Mr W. Allison, a farm adviser with the Ministry of Agriculture at Rangiora. has devised a method of ensuring satisfactory water flows in the Ashley River for 12 months of the year. Mr Allison, who specialises in agricultural engineering, said that converting the open channel races which serve livestock between the Waimakariri and Ashley rivers to pipes would allow the main race between the two rivers to be re-used. If water was sent down the race from the Waimakariri the Ashley could be used for recreation, gardening, and irrigation by the people of Oxford, Ashley, Loburn, Sefton, Rangiora, and Woodend.

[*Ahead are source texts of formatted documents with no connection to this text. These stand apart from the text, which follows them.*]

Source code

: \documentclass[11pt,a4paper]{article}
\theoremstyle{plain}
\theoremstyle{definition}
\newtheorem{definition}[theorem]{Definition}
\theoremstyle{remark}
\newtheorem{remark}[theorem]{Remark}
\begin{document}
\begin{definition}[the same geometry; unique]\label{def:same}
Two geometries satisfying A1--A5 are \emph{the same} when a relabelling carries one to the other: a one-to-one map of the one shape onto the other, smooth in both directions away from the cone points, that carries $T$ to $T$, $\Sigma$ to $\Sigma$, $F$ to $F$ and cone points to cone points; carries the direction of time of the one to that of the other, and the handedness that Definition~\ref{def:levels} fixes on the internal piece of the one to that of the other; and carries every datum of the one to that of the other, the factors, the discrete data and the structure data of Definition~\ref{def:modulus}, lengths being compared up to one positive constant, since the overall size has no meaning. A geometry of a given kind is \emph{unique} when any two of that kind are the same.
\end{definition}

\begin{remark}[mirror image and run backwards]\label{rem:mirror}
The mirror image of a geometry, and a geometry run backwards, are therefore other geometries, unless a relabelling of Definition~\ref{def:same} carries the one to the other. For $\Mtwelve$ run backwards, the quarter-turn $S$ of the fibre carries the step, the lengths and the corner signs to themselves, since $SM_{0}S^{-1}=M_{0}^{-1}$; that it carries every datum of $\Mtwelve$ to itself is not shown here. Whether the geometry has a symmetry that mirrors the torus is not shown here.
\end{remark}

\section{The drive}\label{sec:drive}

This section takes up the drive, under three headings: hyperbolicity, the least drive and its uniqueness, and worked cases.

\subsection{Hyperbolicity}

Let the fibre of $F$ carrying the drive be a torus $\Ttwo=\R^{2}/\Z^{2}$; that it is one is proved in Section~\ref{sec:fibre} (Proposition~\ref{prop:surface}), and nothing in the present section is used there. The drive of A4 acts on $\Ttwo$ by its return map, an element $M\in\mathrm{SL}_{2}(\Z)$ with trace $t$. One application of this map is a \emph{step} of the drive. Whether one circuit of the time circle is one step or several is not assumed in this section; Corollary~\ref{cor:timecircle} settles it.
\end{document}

During summer the Ashley often flowed underground in its lower regions, Mr Allison said. At the same time water restrictions applied in Rangiora, fishing was affected, and swimmers and boat-owners had to travel to the Waimakariri or even further, and farm water supplies were affected. The viability of the scheme hinges on a decision by the WaimakaririAshley Water Race Board, which will consider whether the continually rising maintenance costs on its open races would make the change to enclosed pipes a sensible alternative. Mr Allison cites a num-

ber of reasons to support a change. Open races were costly to maintain and wasted water, because only 10 per cent of what entered the races was used, he said. Because they were open the races also became drains. Pollution from dead animals, animal manure, and silt entered the races and eventually discharged back into the Waimakariri River. The possibility also existed of stock diseases being transmitted from

farm to farm down open races.

If stock water was piped little would be required for moving through to the Ashley, Mr Allison said.

He said that the only expense would be fencing one side of the water-race (a fence already exists on one side) and widening a channel as it approached the Ashley. Mr Allison said that he had not determined the cost of establishing the scheme. The cost would have to be balanced against the benefit a continuous water supply in the Ashley would have for people who lived on each side of the river; it would have to be shared by those people.

Mr Allison also said that because the Rangitata and Rakaia Rivers were linked by a channel, and a channel would be built between the Rakaia and the Waimakariri as part of irrigation schemes between those two rivers, a channel between the Waimakariri and Ashley Rivers would give catchment authorities significant control over the flows of all these rivers.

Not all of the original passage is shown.